“Listening to music? Sitar? Ravishankar?” Lulu, my parrot, shot a series of questions.
“Yes, yes. I was listening to Ravishankar. I have been listening to his music ever since I was in school. What a man! Newspapers say this was his TENTH decade of music!!” I responded.
“Oh, great man, great man. Isn’t that a hallmark of greatness?”
“Yes, indeed. People lose their teeth and their hands start trembling by the time they are sixty-five. And here was a man who played sitar at the age of ninety-two! Phew!! That’s unimaginable!!” I replied as Lulu, perched atop my shoulder bent down to listen to me.
“Ha, Ha! That’s true. I reckon those as the fear on your mind. After all, you have already past sixty already.” Lulu said.
“Parrots have a great understanding of psychology, Lulu,” I taunted Lulu. “Ravishankar was nominated for the third time for the Grammy Awards. And he was in competition with his daughter Anushka!”
“So not only he is playing sitar for several decades but he is also playing it at the highest level of quality.”
“Wow! That reminds me of Federer, Pete Sampras and Steffi Graf who played their game at the highest level for several years.” Lulu observed.
“Didn’t that remind you of Sachin Tendulkar?”
“Yes Sachin is in that category too. No doubt. Will he be playing cricket even at the age of ninety-two?” Lulu asked as he winked at me.

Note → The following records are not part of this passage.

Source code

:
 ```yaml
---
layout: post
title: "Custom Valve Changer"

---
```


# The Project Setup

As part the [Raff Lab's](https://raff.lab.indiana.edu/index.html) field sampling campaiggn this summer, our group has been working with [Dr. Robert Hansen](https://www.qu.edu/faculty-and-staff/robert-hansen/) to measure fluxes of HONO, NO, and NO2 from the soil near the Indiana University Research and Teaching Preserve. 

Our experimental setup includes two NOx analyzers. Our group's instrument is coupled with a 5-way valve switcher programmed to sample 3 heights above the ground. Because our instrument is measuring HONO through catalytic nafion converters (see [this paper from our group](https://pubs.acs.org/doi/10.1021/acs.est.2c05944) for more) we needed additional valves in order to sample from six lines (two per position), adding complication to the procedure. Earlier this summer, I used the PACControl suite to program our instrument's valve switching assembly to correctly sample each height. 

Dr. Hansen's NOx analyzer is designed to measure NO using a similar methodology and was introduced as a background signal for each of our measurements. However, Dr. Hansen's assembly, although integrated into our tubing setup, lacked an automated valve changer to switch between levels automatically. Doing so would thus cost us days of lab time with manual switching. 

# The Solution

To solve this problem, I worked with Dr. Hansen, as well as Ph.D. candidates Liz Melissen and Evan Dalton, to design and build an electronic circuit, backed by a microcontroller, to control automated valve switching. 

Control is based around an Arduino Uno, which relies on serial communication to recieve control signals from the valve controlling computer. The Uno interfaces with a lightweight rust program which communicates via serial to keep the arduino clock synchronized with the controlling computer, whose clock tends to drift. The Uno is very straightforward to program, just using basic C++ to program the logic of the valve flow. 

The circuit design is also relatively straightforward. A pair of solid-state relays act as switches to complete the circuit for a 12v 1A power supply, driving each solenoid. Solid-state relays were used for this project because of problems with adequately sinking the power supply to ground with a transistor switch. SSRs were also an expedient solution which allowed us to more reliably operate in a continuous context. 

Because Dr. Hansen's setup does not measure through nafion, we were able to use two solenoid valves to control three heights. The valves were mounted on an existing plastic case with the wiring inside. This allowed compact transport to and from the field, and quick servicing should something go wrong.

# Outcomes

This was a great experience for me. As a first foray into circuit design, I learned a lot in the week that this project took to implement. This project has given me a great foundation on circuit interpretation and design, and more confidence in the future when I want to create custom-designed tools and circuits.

“That is unfair to the great cricketer. One conclusion comes out clearly in our discussion – Great performers perform consistently at the highest level. Like Ravishankar, Sachin, Steffi, Federer and Pete Sampras.”
“You are saying the obvious. What is not visible to people is the hours and years of hard work required to be able to do it.”
“You said it Lulu. At least ten thousand hours of practice as Malcome Galdwell says.” I agreed.
“Why do you place so much value of ‘Talent’? Why can’t people understand that ‘practice makes perfect man?’?” Lulu asked. “I think several consultants will go out of business if you show that there is as much to practice as there is to talent.”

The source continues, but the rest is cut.